The provision of accounts for Everton Football Club Company Limited alone provide an incomplete picture of Everton’s position. The failure to provide accounts for Everton Stadium Development Company Limited at the same time is a complete dereliction of duty. It makes the task of providing a complete picture much more difficult, and is obstructive and unnecessary. One might consider it deliberate.
When one adds that shareholders no longer have the opportunity to question the board of directors at general meetings, the picture becomes complete. For many, the bonds which hold us to our beloved club are being stretched to the absolute limit.
Perhaps the new regulator can seek the necessary powers to force football clubs that have minority investors, to hold shareholder meetings?
Profit and Loss Account
Following an ongoing trend under the Moshiri years, the profit and loss account shows a final loss for the financial year 2022-23 of £89.1 million. The loss for 2021-22 was restated to £38.3 million.
Since 2016, Everton’s losses are
2016-17 – £30.7 million profit
2017-18 – £13.1 million loss
2018-19 – £111.8 million loss
2019-20 – £139.8 million loss
2020-21 – £121.0 million loss
2021-22 – £38.3 million loss
2022-23 – £89.1 million loss
The deterioration in the profit and loss account is largely due to the decrease in turnover, the significant deterioration in player and management trading and an increase in operating costs. At the operating level, losses widened from £24.5 million to £40.9 million.
Turnover
Turnover fell from £181 million to £172.2 million largely influenced by the loss of USM related sponsorship revenues.
Broadcast income increased marginally by £0.9 million to £116.0 million as a result of an increase in international rights payments offset by a reduction in domestic TV revenues – caused by a lower league position and reduced live TV appearances.
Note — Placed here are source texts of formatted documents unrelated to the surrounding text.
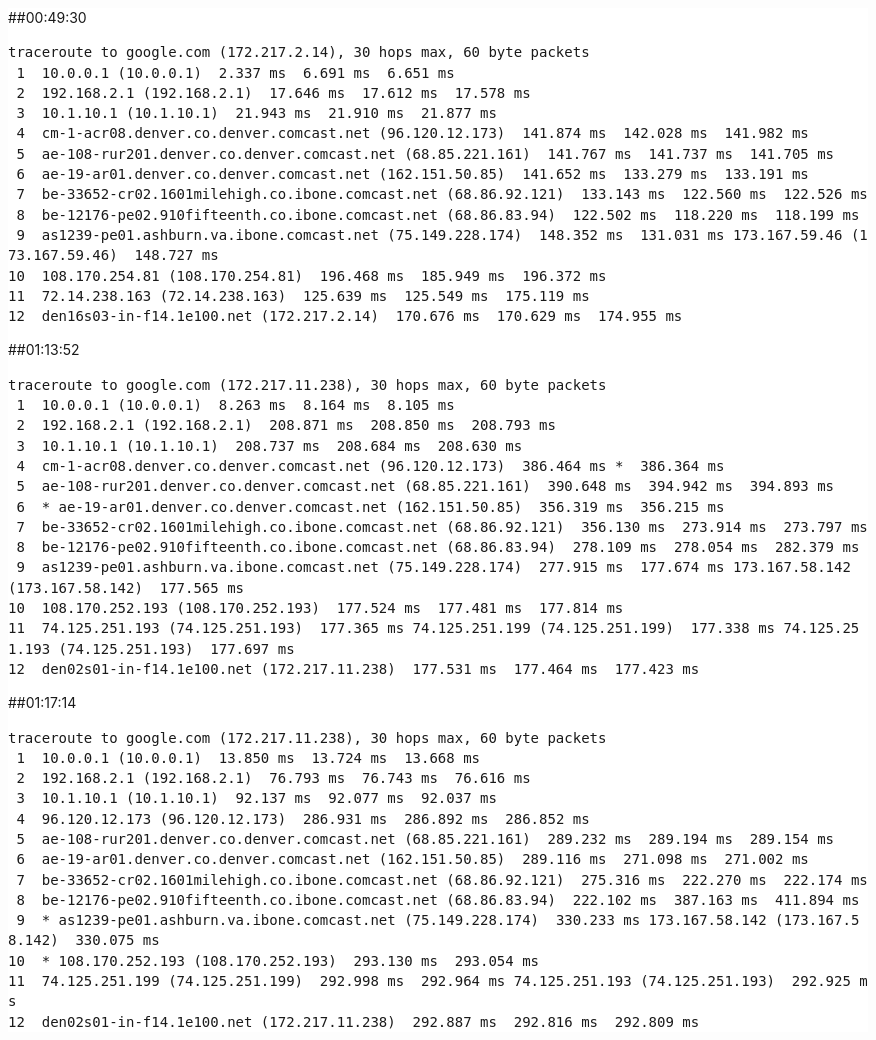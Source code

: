 ##00:49:30

<p><pre><samp>traceroute to google.com (172.217.2.14), 30 hops max, 60 byte packets
 1  10.0.0.1 (10.0.0.1)  2.337 ms  6.691 ms  6.651 ms
 2  192.168.2.1 (192.168.2.1)  17.646 ms  17.612 ms  17.578 ms
 3  10.1.10.1 (10.1.10.1)  21.943 ms  21.910 ms  21.877 ms
 4  cm-1-acr08.denver.co.denver.comcast.net (96.120.12.173)  141.874 ms  142.028 ms  141.982 ms
 5  ae-108-rur201.denver.co.denver.comcast.net (68.85.221.161)  141.767 ms  141.737 ms  141.705 ms
 6  ae-19-ar01.denver.co.denver.comcast.net (162.151.50.85)  141.652 ms  133.279 ms  133.191 ms
 7  be-33652-cr02.1601milehigh.co.ibone.comcast.net (68.86.92.121)  133.143 ms  122.560 ms  122.526 ms
 8  be-12176-pe02.910fifteenth.co.ibone.comcast.net (68.86.83.94)  122.502 ms  118.220 ms  118.199 ms
 9  as1239-pe01.ashburn.va.ibone.comcast.net (75.149.228.174)  148.352 ms  131.031 ms 173.167.59.46 (173.167.59.46)  148.727 ms
10  108.170.254.81 (108.170.254.81)  196.468 ms  185.949 ms  196.372 ms
11  72.14.238.163 (72.14.238.163)  125.639 ms  125.549 ms  175.119 ms
12  den16s03-in-f14.1e100.net (172.217.2.14)  170.676 ms  170.629 ms  174.955 ms</samp></pre></p>

##01:13:52

<p><pre><samp>traceroute to google.com (172.217.11.238), 30 hops max, 60 byte packets
 1  10.0.0.1 (10.0.0.1)  8.263 ms  8.164 ms  8.105 ms
 2  192.168.2.1 (192.168.2.1)  208.871 ms  208.850 ms  208.793 ms
 3  10.1.10.1 (10.1.10.1)  208.737 ms  208.684 ms  208.630 ms
 4  cm-1-acr08.denver.co.denver.comcast.net (96.120.12.173)  386.464 ms *  386.364 ms
 5  ae-108-rur201.denver.co.denver.comcast.net (68.85.221.161)  390.648 ms  394.942 ms  394.893 ms
 6  * ae-19-ar01.denver.co.denver.comcast.net (162.151.50.85)  356.319 ms  356.215 ms
 7  be-33652-cr02.1601milehigh.co.ibone.comcast.net (68.86.92.121)  356.130 ms  273.914 ms  273.797 ms
 8  be-12176-pe02.910fifteenth.co.ibone.comcast.net (68.86.83.94)  278.109 ms  278.054 ms  282.379 ms
 9  as1239-pe01.ashburn.va.ibone.comcast.net (75.149.228.174)  277.915 ms  177.674 ms 173.167.58.142 (173.167.58.142)  177.565 ms
10  108.170.252.193 (108.170.252.193)  177.524 ms  177.481 ms  177.814 ms
11  74.125.251.193 (74.125.251.193)  177.365 ms 74.125.251.199 (74.125.251.199)  177.338 ms 74.125.251.193 (74.125.251.193)  177.697 ms
12  den02s01-in-f14.1e100.net (172.217.11.238)  177.531 ms  177.464 ms  177.423 ms</samp></pre></p>

##01:17:14

<p><pre><samp>traceroute to google.com (172.217.11.238), 30 hops max, 60 byte packets
 1  10.0.0.1 (10.0.0.1)  13.850 ms  13.724 ms  13.668 ms
 2  192.168.2.1 (192.168.2.1)  76.793 ms  76.743 ms  76.616 ms
 3  10.1.10.1 (10.1.10.1)  92.137 ms  92.077 ms  92.037 ms
 4  96.120.12.173 (96.120.12.173)  286.931 ms  286.892 ms  286.852 ms
 5  ae-108-rur201.denver.co.denver.comcast.net (68.85.221.161)  289.232 ms  289.194 ms  289.154 ms
 6  ae-19-ar01.denver.co.denver.comcast.net (162.151.50.85)  289.116 ms  271.098 ms  271.002 ms
 7  be-33652-cr02.1601milehigh.co.ibone.comcast.net (68.86.92.121)  275.316 ms  222.270 ms  222.174 ms
 8  be-12176-pe02.910fifteenth.co.ibone.comcast.net (68.86.83.94)  222.102 ms  387.163 ms  411.894 ms
 9  * as1239-pe01.ashburn.va.ibone.comcast.net (75.149.228.174)  330.233 ms 173.167.58.142 (173.167.58.142)  330.075 ms
10  * 108.170.252.193 (108.170.252.193)  293.130 ms  293.054 ms
11  74.125.251.199 (74.125.251.199)  292.998 ms  292.964 ms 74.125.251.193 (74.125.251.193)  292.925 ms
12  den02s01-in-f14.1e100.net (172.217.11.238)  292.887 ms  292.816 ms  292.809 ms</samp></pre></p>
Everton’s decision to maintain price increases in season tickets – Everton sell the maximum number of season tickets permitted by the Premier League – saw an increase in gate receipts from £15.6 million to £17.3 million. Everton’s yield per seat remains significantly lower than most of its Premier League rivals, highlighting the need to move from Goodison Park, even if the cost of doing so is placing enormous strain on Everton’s finances.
Sponsorship income fell for the third successive year from £35.0 million to £19.2 million. The removal of the various USM-related sponsorship arrangements was netted against marginal improvements across the sponsorship portfolio, including Stake.com, BOXT and Socios. The failure to replace any of the USM-related sponsorships reflects the poor condition of the club generally, and the ineffectiveness of the club’s commercial strategies and performance.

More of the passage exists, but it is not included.